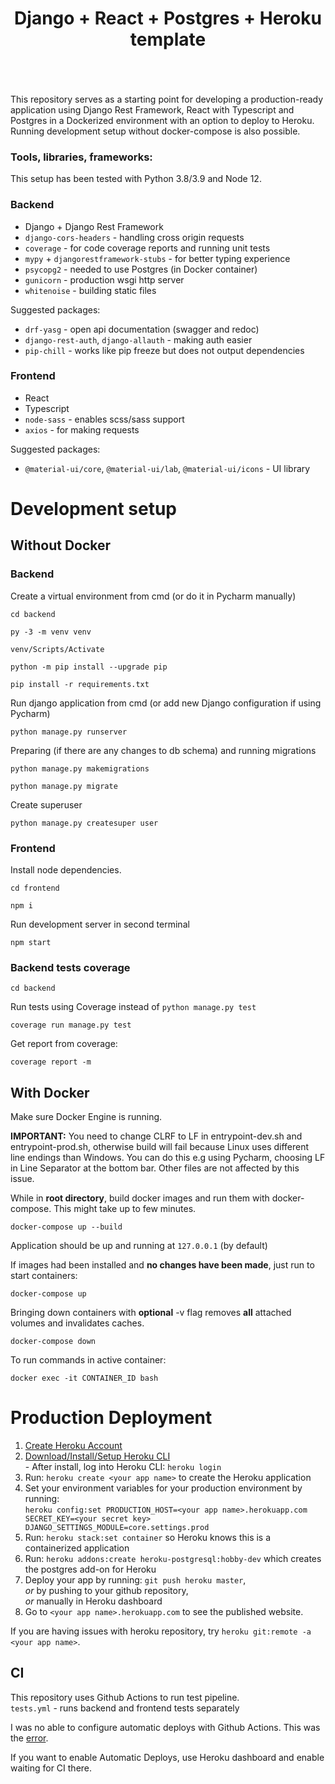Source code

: 
<div align="center" style="padding-bottom: 20px">
    <h1>Django + React + Postgres + Heroku template</h1>
    <img src="https://img.shields.io/badge/Python-14354C?style=for-the-badge&logo=python&logoColor=white" alt=""/>
    <img src="https://img.shields.io/badge/Django-092E20?style=for-the-badge&logo=django&logoColor=white" alt=""/>
    <img src="https://img.shields.io/badge/TypeScript-007ACC?style=for-the-badge&logo=typescript&logoColor=white" alt=""/>
    <img src="https://img.shields.io/badge/React-20232A?style=for-the-badge&logo=react&logoColor=61DAFB" alt=""/>
    <img src="https://img.shields.io/badge/Sass-CC6699?style=for-the-badge&logo=sass&logoColor=white" alt=""/>
    <img src="https://img.shields.io/badge/PostgreSQL-316192?style=for-the-badge&logo=postgresql&logoColor=white" alt=""/>
    <img src="https://img.shields.io/badge/Docker-008FCC?style=for-the-badge&logo=docker&logoColor=white" alt=""/>
    <img src="https://img.shields.io/badge/Heroku-430098?style=for-the-badge&logo=heroku&logoColor=white" alt=""/>
</div>

This repository serves as a starting point for developing a 
production-ready application using Django Rest Framework, 
React with Typescript and Postgres in a Dockerized environment 
with an option to deploy to Heroku. Running development setup
without docker-compose is also possible.

### Tools, libraries, frameworks:
This setup has been tested with Python 3.8/3.9 and Node 12.

### Backend
- Django + Django Rest Framework
- `django-cors-headers` - handling cross origin requests
- `coverage` - for code coverage reports and running unit tests
- `mypy` + `djangorestframework-stubs` - for better typing experience
- `psycopg2` - needed to use Postgres (in Docker container)
- `gunicorn` - production wsgi http server
- `whitenoise` - building static files

Suggested packages: 
- `drf-yasg` - open api documentation (swagger and redoc) 
- `django-rest-auth`, `django-allauth` - making auth easier
- `pip-chill` - works like pip freeze but does not output dependencies

### Frontend
- React
- Typescript
- `node-sass` - enables scss/sass support
- `axios` - for making requests

Suggested packages: 
- `@material-ui/core`, `@material-ui/lab`, `@material-ui/icons` - UI library

# Development setup

## Without Docker
### Backend
Create a virtual environment from cmd (or do it in Pycharm manually)
```shell script
cd backend

py -3 -m venv venv

venv/Scripts/Activate

python -m pip install --upgrade pip

pip install -r requirements.txt
```

Run django application from cmd (or add new Django configuration if using Pycharm)
```shell script
python manage.py runserver
```

Preparing (if there are any changes to db schema) and running migrations
```shell script
python manage.py makemigrations

python manage.py migrate
```

Create superuser
```shell script
python manage.py createsuper user
```

### Frontend
Install node dependencies.
```shell script
cd frontend

npm i
```
Run development server in second terminal
```shell script
npm start
```

### Backend tests coverage
```shell script
cd backend
```
Run tests using Coverage instead of `python manage.py test`
```shell script
coverage run manage.py test
```
Get report from coverage:
```shell script
coverage report -m
```

## With Docker
Make sure Docker Engine is running.  

**IMPORTANT:** You need to change CLRF to LF in entrypoint-dev.sh and entrypoint-prod.sh,
otherwise build will fail because Linux uses different line endings than Windows.
You can do this e.g using Pycharm, choosing LF in Line Separator at the bottom bar.
Other files are not affected by this issue.

While in **root directory**, build docker images and run them with docker-compose. This might take up to few minutes.

```shell script
docker-compose up --build
```

Application should be up and running at `127.0.0.1` (by default)  

If images had been installed and **no changes have been made**, just run to start containers:
```shell script
docker-compose up
```

Bringing down containers with **optional** -v flag removes **all** attached volumes and invalidates caches.
```shell script
docker-compose down
```

To run commands in active container:
```shell script
docker exec -it CONTAINER_ID bash
```


# Production Deployment  
   1) [Create Heroku Account](https://signup.heroku.com/dc)  
   2) [Download/Install/Setup Heroku CLI](https://devcenter.heroku.com/articles/heroku-cli#download-and-install)  
    - After install, log into Heroku CLI: `heroku login`  
   3) Run: `heroku create <your app name>` to create the Heroku application    
   4) Set your environment variables for your production environment by running:  
    ```
    heroku config:set PRODUCTION_HOST=<your app name>.herokuapp.com SECRET_KEY=<your secret key> DJANGO_SETTINGS_MODULE=core.settings.prod
    ```  
   5) Run: `heroku stack:set container` so Heroku knows this is a containerized application  
   6) Run: `heroku addons:create heroku-postgresql:hobby-dev` which creates the postgres add-on for Heroku 
   7) Deploy your app by running: `git push heroku master`,  
   *or* by pushing to your github repository,  
   *or* manually in Heroku dashboard  
   8) Go to `<your app name>.herokuapp.com` to see the published website.  

If you are having issues with heroku repository, try ```heroku git:remote -a <your app name>```.

## CI
This repository uses Github Actions to run test pipeline.  
`tests.yml` - runs backend and frontend tests separately

I was no able to configure automatic deploys with Github Actions.
This was the [error](https://github.com/AkhileshNS/heroku-deploy/issues/84).

If you want to enable Automatic Deploys, use Heroku dashboard and enable waiting
for CI there.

### What the task requires
Copy out every line of the data above, taking care to leave the pictures out.

### Response to the exercise
Source code

: 
<div align="center" style="padding-bottom: 20px">
    <h1>Django + React + Postgres + Heroku template</h1>
    <img src="https://img.shields.io/badge/Python-14354C?style=for-the-badge&logo=python&logoColor=white" alt=""/>
    <img src="https://img.shields.io/badge/Django-092E20?style=for-the-badge&logo=django&logoColor=white" alt=""/>
    <img src="https://img.shields.io/badge/TypeScript-007ACC?style=for-the-badge&logo=typescript&logoColor=white" alt=""/>
    <img src="https://img.shields.io/badge/React-20232A?style=for-the-badge&logo=react&logoColor=61DAFB" alt=""/>
    <img src="https://img.shields.io/badge/Sass-CC6699?style=for-the-badge&logo=sass&logoColor=white" alt=""/>
    <img src="https://img.shields.io/badge/PostgreSQL-316192?style=for-the-badge&logo=postgresql&logoColor=white" alt=""/>
    <img src="https://img.shields.io/badge/Docker-008FCC?style=for-the-badge&logo=docker&logoColor=white" alt=""/>
    <img src="https://img.shields.io/badge/Heroku-430098?style=for-the-badge&logo=heroku&logoColor=white" alt=""/>
</div>

This repository serves as a starting point for developing a 
production-ready application using Django Rest Framework, 
React with Typescript and Postgres in a Dockerized environment 
with an option to deploy to Heroku. Running development setup
without docker-compose is also possible.

### Tools, libraries, frameworks:
This setup has been tested with Python 3.8/3.9 and Node 12.

### Backend
- Django + Django Rest Framework
- `django-cors-headers` - handling cross origin requests
- `coverage` - for code coverage reports and running unit tests
- `mypy` + `djangorestframework-stubs` - for better typing experience
- `psycopg2` - needed to use Postgres (in Docker container)
- `gunicorn` - production wsgi http server
- `whitenoise` - building static files

Suggested packages: 
- `drf-yasg` - open api documentation (swagger and redoc) 
- `django-rest-auth`, `django-allauth` - making auth easier
- `pip-chill` - works like pip freeze but does not output dependencies

### Frontend
- React
- Typescript
- `node-sass` - enables scss/sass support
- `axios` - for making requests

Suggested packages: 
- `@material-ui/core`, `@material-ui/lab`, `@material-ui/icons` - UI library

# Development setup

## Without Docker
### Backend
Create a virtual environment from cmd (or do it in Pycharm manually)
```shell script
cd backend

py -3 -m venv venv

venv/Scripts/Activate

python -m pip install --upgrade pip

pip install -r requirements.txt
```

Run django application from cmd (or add new Django configuration if using Pycharm)
```shell script
python manage.py runserver
```

Preparing (if there are any changes to db schema) and running migrations
```shell script
python manage.py makemigrations

python manage.py migrate
```

Create superuser
```shell script
python manage.py createsuper user
```

### Frontend
Install node dependencies.
```shell script
cd frontend

npm i
```
Run development server in second terminal
```shell script
npm start
```

### Backend tests coverage
```shell script
cd backend
```
Run tests using Coverage instead of `python manage.py test`
```shell script
coverage run manage.py test
```
Get report from coverage:
```shell script
coverage report -m
```

## With Docker
Make sure Docker Engine is running.  

**IMPORTANT:** You need to change CLRF to LF in entrypoint-dev.sh and entrypoint-prod.sh,
otherwise build will fail because Linux uses different line endings than Windows.
You can do this e.g using Pycharm, choosing LF in Line Separator at the bottom bar.
Other files are not affected by this issue.

While in **root directory**, build docker images and run them with docker-compose. This might take up to few minutes.

```shell script
docker-compose up --build
```

Application should be up and running at `127.0.0.1` (by default)  

If images had been installed and **no changes have been made**, just run to start containers:
```shell script
docker-compose up
```

Bringing down containers with **optional** -v flag removes **all** attached volumes and invalidates caches.
```shell script
docker-compose down
```

To run commands in active container:
```shell script
docker exec -it CONTAINER_ID bash
```


# Production Deployment  
   1) [Create Heroku Account](https://signup.heroku.com/dc)  
   2) [Download/Install/Setup Heroku CLI](https://devcenter.heroku.com/articles/heroku-cli#download-and-install)  
    - After install, log into Heroku CLI: `heroku login`  
   3) Run: `heroku create <your app name>` to create the Heroku application    
   4) Set your environment variables for your production environment by running:  
    ```
    heroku config:set PRODUCTION_HOST=<your app name>.herokuapp.com SECRET_KEY=<your secret key> DJANGO_SETTINGS_MODULE=core.settings.prod
    ```  
   5) Run: `heroku stack:set container` so Heroku knows this is a containerized application  
   6) Run: `heroku addons:create heroku-postgresql:hobby-dev` which creates the postgres add-on for Heroku 
   7) Deploy your app by running: `git push heroku master`,  
   *or* by pushing to your github repository,  
   *or* manually in Heroku dashboard  
   8) Go to `<your app name>.herokuapp.com` to see the published website.  

If you are having issues with heroku repository, try ```heroku git:remote -a <your app name>```.

## CI
This repository uses Github Actions to run test pipeline.  
`tests.yml` - runs backend and frontend tests separately

I was no able to configure automatic deploys with Github Actions.
This was the [error](https://github.com/AkhileshNS/heroku-deploy/issues/84).

If you want to enable Automatic Deploys, use Heroku dashboard and enable waiting
for CI there.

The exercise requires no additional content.